Expert System (artificial intelligence)
An expert system is a sophisticated computer program designed to mimic human reasoning and problem-solving skills by utilizing a vast knowledge base and a set of rules or algorithms. These systems are interactive, allowing users to input information and receive feedback or solutions based on their queries. Central to expert systems is their inference engine, which interprets data using established rules to provide accurate responses.
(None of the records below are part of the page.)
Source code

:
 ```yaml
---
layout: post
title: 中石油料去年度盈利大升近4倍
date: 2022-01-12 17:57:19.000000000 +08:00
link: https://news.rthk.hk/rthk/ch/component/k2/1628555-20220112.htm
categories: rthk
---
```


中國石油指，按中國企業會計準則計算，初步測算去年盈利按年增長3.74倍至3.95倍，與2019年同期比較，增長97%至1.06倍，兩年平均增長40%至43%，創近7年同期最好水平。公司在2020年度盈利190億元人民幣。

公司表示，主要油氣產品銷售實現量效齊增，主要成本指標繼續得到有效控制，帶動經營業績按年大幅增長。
Expert systems have a range of applications across various fields, including healthcare, finance, and transportation, where they can diagnose conditions, guide investment decisions, or control complex machinery. While they offer advantages such as consistency, speed, and the ability to retain information without forgetting, expert systems also face challenges. They lack human common sense and may provide solutions that are impractical or incorrect if the underlying data or rules are flawed. As technology evolves, expert systems continue to play a crucial role in advancing artificial intelligence, with ongoing developments aimed at enhancing their capabilities and applications in real-world scenarios.
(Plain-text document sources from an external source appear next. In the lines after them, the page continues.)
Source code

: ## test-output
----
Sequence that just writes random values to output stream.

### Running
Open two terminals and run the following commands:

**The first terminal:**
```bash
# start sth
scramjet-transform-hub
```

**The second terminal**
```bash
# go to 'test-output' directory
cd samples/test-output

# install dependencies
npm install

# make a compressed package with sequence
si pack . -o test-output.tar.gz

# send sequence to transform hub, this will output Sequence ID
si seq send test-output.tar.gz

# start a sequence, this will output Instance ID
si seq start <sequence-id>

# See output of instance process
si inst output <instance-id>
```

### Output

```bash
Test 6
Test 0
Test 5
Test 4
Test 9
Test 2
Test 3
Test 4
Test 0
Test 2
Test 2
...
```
Expert System (artificial intelligence)
An expert system is a computer program that uses reasoning and knowledge to solve problems. Expert systems are usually interactive in that users input information and receive feedback or a solution based on this input. Well-designed expert systems are said to simulate human intelligence so closely that the results are similar to those that would come from a highly learned human being—an expert.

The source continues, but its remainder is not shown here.